13 Things Your Butcher Won’t Tell You
Butchers share their secrets, tips, and what's in your meat.
1. Don’t be fooled by supermarket brand names like Butcher’s Brand, Rancher’s Reserve, and Blue Ribbon. The label to look for is USDA Quality Grade. Prime is the best (and most expensive), followed by choice, select, then standard.
2. A big part of our job is window dressing. We flip brown meat over, cut off fat, and dab away blood that might turn you off.
3. Your beef may get ground in Iowa, stuffed in a long tube of plastic, and trucked to our store, where we regrind and package it.
4. Some companies pump carbon monoxide into packaging to keep the meat from turning brown.
5. Make sure you check the price per pound or per serving.

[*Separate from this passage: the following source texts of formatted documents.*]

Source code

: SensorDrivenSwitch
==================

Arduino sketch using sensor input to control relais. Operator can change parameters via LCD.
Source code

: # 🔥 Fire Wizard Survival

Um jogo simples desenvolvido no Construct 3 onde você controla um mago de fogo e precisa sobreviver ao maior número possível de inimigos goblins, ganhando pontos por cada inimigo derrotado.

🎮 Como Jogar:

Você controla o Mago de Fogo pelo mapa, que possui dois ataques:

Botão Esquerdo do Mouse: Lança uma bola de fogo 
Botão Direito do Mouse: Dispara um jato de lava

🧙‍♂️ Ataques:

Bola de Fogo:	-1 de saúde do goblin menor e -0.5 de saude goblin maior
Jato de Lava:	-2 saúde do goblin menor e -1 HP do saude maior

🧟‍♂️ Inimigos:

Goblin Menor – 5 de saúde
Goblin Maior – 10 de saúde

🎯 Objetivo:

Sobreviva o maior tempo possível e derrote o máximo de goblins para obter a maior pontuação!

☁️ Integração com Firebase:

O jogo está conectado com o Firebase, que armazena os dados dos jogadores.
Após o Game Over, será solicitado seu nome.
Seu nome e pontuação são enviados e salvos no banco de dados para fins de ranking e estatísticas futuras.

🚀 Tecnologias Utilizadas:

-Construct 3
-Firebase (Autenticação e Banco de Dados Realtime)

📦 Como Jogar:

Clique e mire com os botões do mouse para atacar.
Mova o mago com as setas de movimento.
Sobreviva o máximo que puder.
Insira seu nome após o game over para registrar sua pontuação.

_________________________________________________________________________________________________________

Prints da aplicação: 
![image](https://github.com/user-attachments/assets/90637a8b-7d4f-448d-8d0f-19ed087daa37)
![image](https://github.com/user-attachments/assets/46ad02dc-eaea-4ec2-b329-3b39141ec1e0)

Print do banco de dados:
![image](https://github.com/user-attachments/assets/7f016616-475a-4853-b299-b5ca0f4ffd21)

The regular size is often cheaper than the family pack.
6. Why are you so wedded to the cut of beef your recipe calls for? We can suggest cheaper options.
7. My favorite cut? The hanging tender. Also known as a hanger steak or a bistro steak, it’s got great flavor at a good price.
8. Take the meat tray at the bottom of the stack or the farthest in back. Just like milk, it tends to be fresher.
9. Save $1.50 to $2 a pound on boneless pork chops. Buy a whole boneless pork loin roast and slice it into chops an inch thick.
10. Yes, that 92/8 ground beef is lean, but if you make burgers with it, you might be disappointed. Your favorite burger joint probably uses beef that’s much fattier.
11. Even if those chicken breasts say “100 percent natural,” they may still be injected with sodium-laden broth, salt water, or seaweed extract. Always check the label.
12. Some of the best tasting cuts are the ugliest ones, like the flap meat on the belly part of beef.
13. Ask me to help. Even if it’s already on a tray wrapped in cellophane, I can cut the fat off a roast, trim a flank steak into stir-fry strips, or grind up a chuck roast. Then I’ll neatly wrap it back up for you. All for no extra charge.
Sources: Butchers in New York City; Charlotte, North Carolina; San Francisco; Kingston, New York; and Timberville, Virginia; Lee O’Hara, author of Beef Secrets Straight from the Butcher; and the National Cattlemen’s Beef Association.